I'm not sure about that one. We can have a catch-all solution for <\w+-\w+ tags, but you'd still end up with edge cases that authors may need to have.

  • What about <customtag/>?
  • Should we support custom properties as well? <custom-tag custom-prop/>
  • What about <esi:custom/>?

Assuming all custom elements are "good" is the same as saying all authors know what they are doing and their sessions cannot be compromised. While I'm ok with that argument for the DOM Clobbering topic as DOMPurifies is applied after that anyway and secures the response, I'm really not convinced here. I've seen way to many authors just copy/paste examples from elsewhere without understanding what they do.

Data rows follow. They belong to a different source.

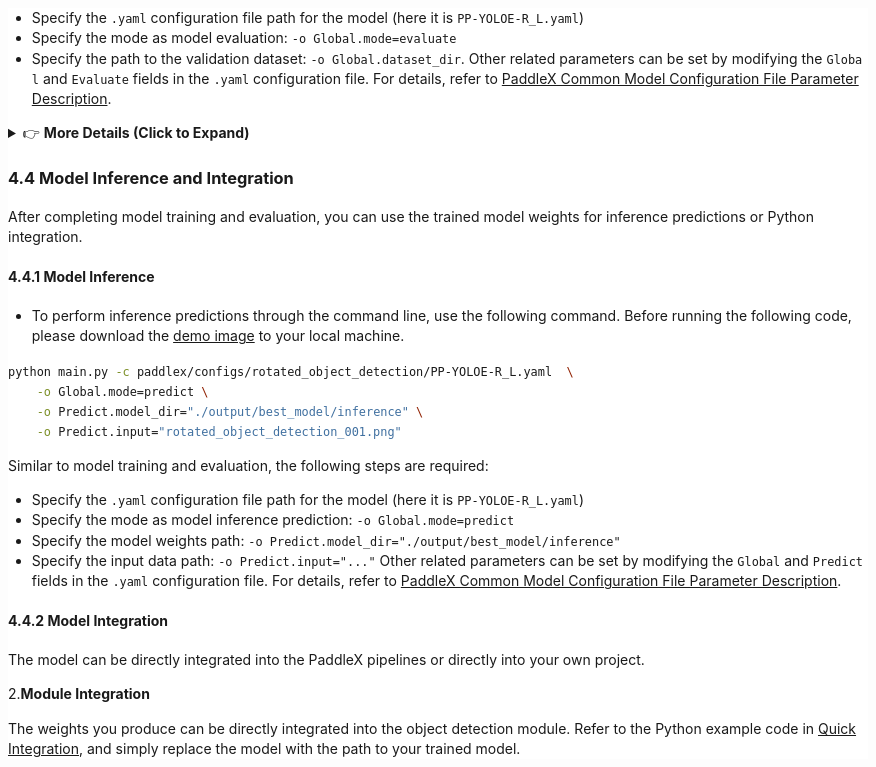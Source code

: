 * Specify the `.yaml` configuration file path for the model (here it is `PP-YOLOE-R_L.yaml`)
* Specify the mode as model evaluation: `-o Global.mode=evaluate`
* Specify the path to the validation dataset: `-o Global.dataset_dir`. Other related parameters can be set by modifying the `Global` and `Evaluate` fields in the `.yaml` configuration file. For details, refer to [PaddleX Common Model Configuration File Parameter Description](../../instructions/config_parameters_common.en.md).

<details><summary>👉 <b>More Details (Click to Expand)</b></summary></details>

### <b>4.4 Model Inference and Integration</b>
After completing model training and evaluation, you can use the trained model weights for inference predictions or Python integration.

#### 4.4.1 Model Inference

* To perform inference predictions through the command line, use the following command. Before running the following code, please download the [demo image](https://paddle-model-ecology.bj.bcebos.com/paddlex/imgs/demo_image/rotated_object_detection_001.png) to your local machine.
```bash
python main.py -c paddlex/configs/rotated_object_detection/PP-YOLOE-R_L.yaml  \
    -o Global.mode=predict \
    -o Predict.model_dir="./output/best_model/inference" \
    -o Predict.input="rotated_object_detection_001.png"
```
Similar to model training and evaluation, the following steps are required:

* Specify the `.yaml` configuration file path for the model (here it is `PP-YOLOE-R_L.yaml`)
* Specify the mode as model inference prediction: `-o Global.mode=predict`
* Specify the model weights path: `-o Predict.model_dir="./output/best_model/inference"`
* Specify the input data path: `-o Predict.input="..."`
Other related parameters can be set by modifying the `Global` and `Predict` fields in the `.yaml` configuration file. For details, refer to [PaddleX Common Model Configuration File Parameter Description](../../instructions/config_parameters_common.en.md).

#### 4.4.2 Model Integration
The model can be directly integrated into the PaddleX pipelines or directly into your own project.

2.<b>Module Integration</b>

The weights you produce can be directly integrated into the object detection module. Refer to the Python example code in [Quick Integration](#iii-quick-integration), and simply replace the model with the path to your trained model.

My proposal would be to "white-list" all the esi: tags we need, but lock down the rest and let it be configured for each project by extending the default DOMPurify config (and abstracting it obviously as it's an implementation detail). Make helix "super-secured" by default, but let project teams open up some doors if they feel safe about them.

Just a random thought, but I would be happy as a front-end dev to define something like:
.helix-config.json

{
  "template-rules": {
    "allow-custom-html-tags": false, // allow none (the default, except esi: white-listed ones)
    "allow-custom-html-tags": true, // allow all
    "allow-custom-html-tags": ["my-tag", "my-other-tag"], // allow some
    "allow-custom-html-attributes": false, // allow none (the default)
    "allow-custom-html-attributes": true, // allow all
    "allow-custom-html-attributes": ["my-attribute", "my-other-attribute"], // allow some
  }
}

i.e. the same way I would define my linting configs for instance.

@lkrapf, @asanso, @rofe: any thoughts on that topic?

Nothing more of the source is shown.